### WORK INSTRUCTION
Repeat everything from the first line of the listing below through the line that contains "CEO, Antti Salminen:**", exactly. Leave out pictures.

•••

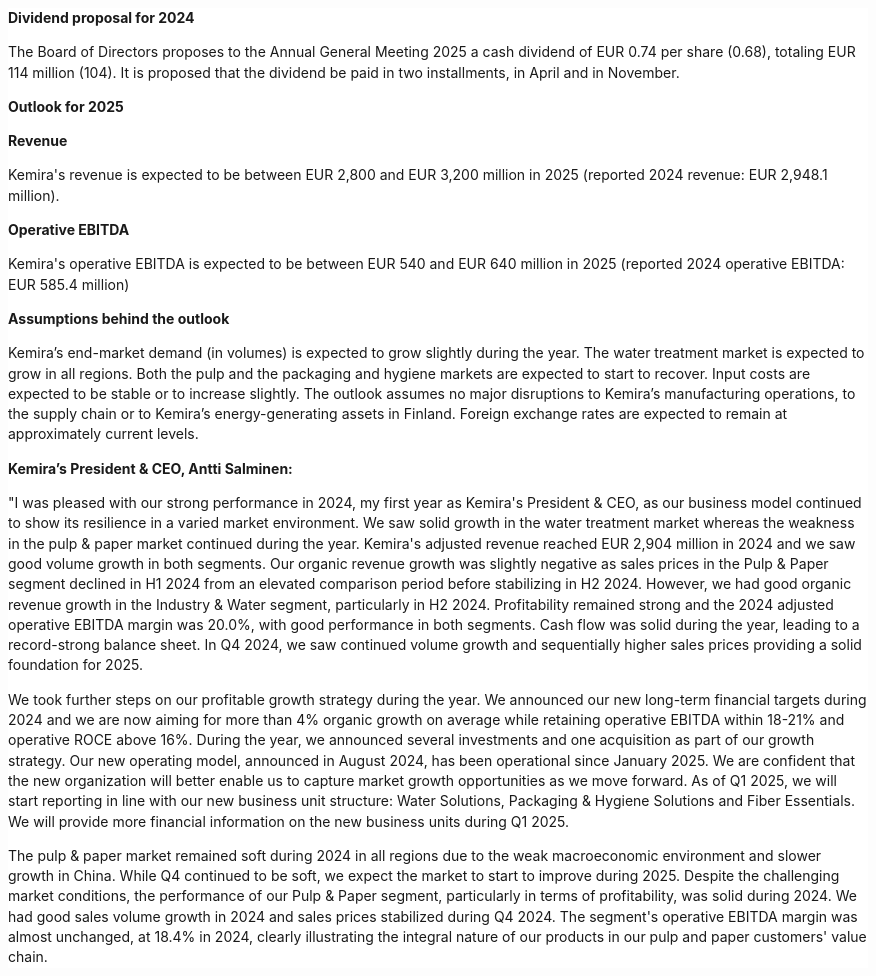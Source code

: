 **Dividend proposal for 2024**

The Board of Directors proposes to the Annual General Meeting 2025 a cash dividend of EUR 0.74 per share (0.68), totaling EUR 114 million (104). It is proposed that the dividend be paid in two installments, in April and in November.

**Outlook for 2025**

**Revenue**

Kemira's revenue is expected to be between EUR 2,800 and EUR 3,200 million in 2025 (reported 2024 revenue: EUR 2,948.1 million).

**Operative EBITDA**

Kemira's operative EBITDA is expected to be between EUR 540 and EUR 640 million in 2025 (reported 2024 operative EBITDA: EUR 585.4 million)

**Assumptions behind the outlook**

Kemira’s end-market demand (in volumes) is expected to grow slightly during the year. The water treatment market is expected to grow in all regions. Both the pulp and the packaging and hygiene markets are expected to start to recover. Input costs are expected to be stable or to increase slightly. The outlook assumes no major disruptions to Kemira’s manufacturing operations, to the supply chain or to Kemira’s energy-generating assets in Finland. Foreign exchange rates are expected to remain at approximately current levels.

**Kemira’s President & CEO, Antti Salminen:**

"I was pleased with our strong performance in 2024, my first year as Kemira's President & CEO, as our business model continued to show its resilience in a varied market environment. We saw solid growth in the water treatment market whereas the weakness in the pulp & paper market continued during the year. Kemira's adjusted revenue reached EUR 2,904 million in 2024 and we saw good volume growth in both segments. Our organic revenue growth was slightly negative as sales prices in the Pulp & Paper segment declined in H1 2024 from an elevated comparison period before stabilizing in H2 2024. However, we had good organic revenue growth in the Industry & Water segment, particularly in H2 2024. Profitability remained strong and the 2024 adjusted operative EBITDA margin was 20.0%, with good performance in both segments. Cash flow was solid during the year, leading to a record-strong balance sheet. In Q4 2024, we saw continued volume growth and sequentially higher sales prices providing a solid foundation for 2025.

We took further steps on our profitable growth strategy during the year. We announced our new long-term financial targets during 2024 and we are now aiming for more than 4% organic growth on average while retaining operative EBITDA within 18-21% and operative ROCE above 16%. During the year, we announced several investments and one acquisition as part of our growth strategy. Our new operating model, announced in August 2024, has been operational since January 2025. We are confident that the new organization will better enable us to capture market growth opportunities as we move forward. As of Q1 2025, we will start reporting in line with our new business unit structure: Water Solutions, Packaging & Hygiene Solutions and Fiber Essentials. We will provide more financial information on the new business units during Q1 2025.

The pulp & paper market remained soft during 2024 in all regions due to the weak macroeconomic environment and slower growth in China. While Q4 continued to be soft, we expect the market to start to improve during 2025. Despite the challenging market conditions, the performance of our Pulp & Paper segment, particularly in terms of profitability, was solid during 2024. We had good sales volume growth in 2024 and sales prices stabilized during Q4 2024. The segment's operative EBITDA margin was almost unchanged, at 18.4% in 2024, clearly illustrating the integral nature of our products in our pulp and paper customers' value chain.
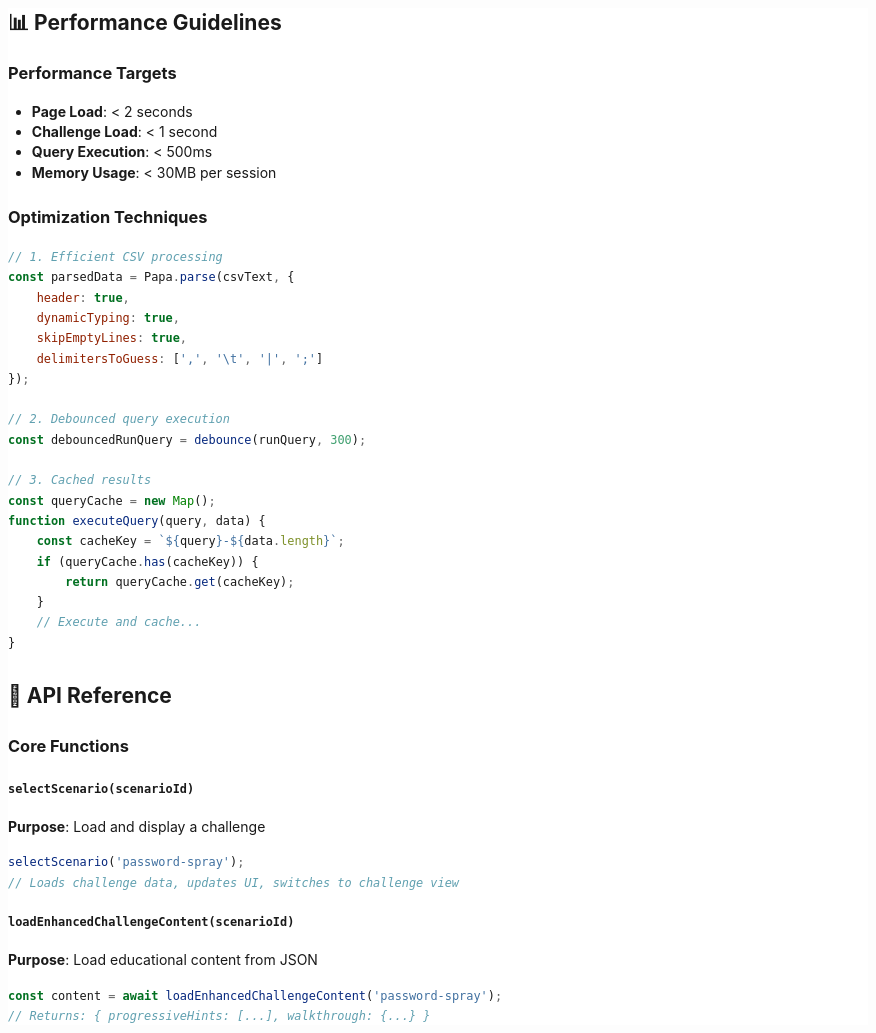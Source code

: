 ## 📊 Performance Guidelines

### Performance Targets
- **Page Load**: < 2 seconds
- **Challenge Load**: < 1 second  
- **Query Execution**: < 500ms
- **Memory Usage**: < 30MB per session

### Optimization Techniques

```javascript
// 1. Efficient CSV processing
const parsedData = Papa.parse(csvText, {
    header: true,
    dynamicTyping: true,
    skipEmptyLines: true,
    delimitersToGuess: [',', '\t', '|', ';']
});

// 2. Debounced query execution
const debouncedRunQuery = debounce(runQuery, 300);

// 3. Cached results
const queryCache = new Map();
function executeQuery(query, data) {
    const cacheKey = `${query}-${data.length}`;
    if (queryCache.has(cacheKey)) {
        return queryCache.get(cacheKey);
    }
    // Execute and cache...
}
```

## 🔌 API Reference

### Core Functions

#### `selectScenario(scenarioId)`
**Purpose**: Load and display a challenge
```javascript
selectScenario('password-spray');
// Loads challenge data, updates UI, switches to challenge view
```

#### `loadEnhancedChallengeContent(scenarioId)`
**Purpose**: Load educational content from JSON
```javascript
const content = await loadEnhancedChallengeContent('password-spray');
// Returns: { progressiveHints: [...], walkthrough: {...} }
```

•••

### ANSWER
Source code

: **Dividend proposal for 2024**

The Board of Directors proposes to the Annual General Meeting 2025 a cash dividend of EUR 0.74 per share (0.68), totaling EUR 114 million (104). It is proposed that the dividend be paid in two installments, in April and in November.

**Outlook for 2025**

**Revenue**

Kemira's revenue is expected to be between EUR 2,800 and EUR 3,200 million in 2025 (reported 2024 revenue: EUR 2,948.1 million).

**Operative EBITDA**

Kemira's operative EBITDA is expected to be between EUR 540 and EUR 640 million in 2025 (reported 2024 operative EBITDA: EUR 585.4 million)

**Assumptions behind the outlook**

Kemira’s end-market demand (in volumes) is expected to grow slightly during the year. The water treatment market is expected to grow in all regions. Both the pulp and the packaging and hygiene markets are expected to start to recover. Input costs are expected to be stable or to increase slightly. The outlook assumes no major disruptions to Kemira’s manufacturing operations, to the supply chain or to Kemira’s energy-generating assets in Finland. Foreign exchange rates are expected to remain at approximately current levels.

**Kemira’s President & CEO, Antti Salminen:**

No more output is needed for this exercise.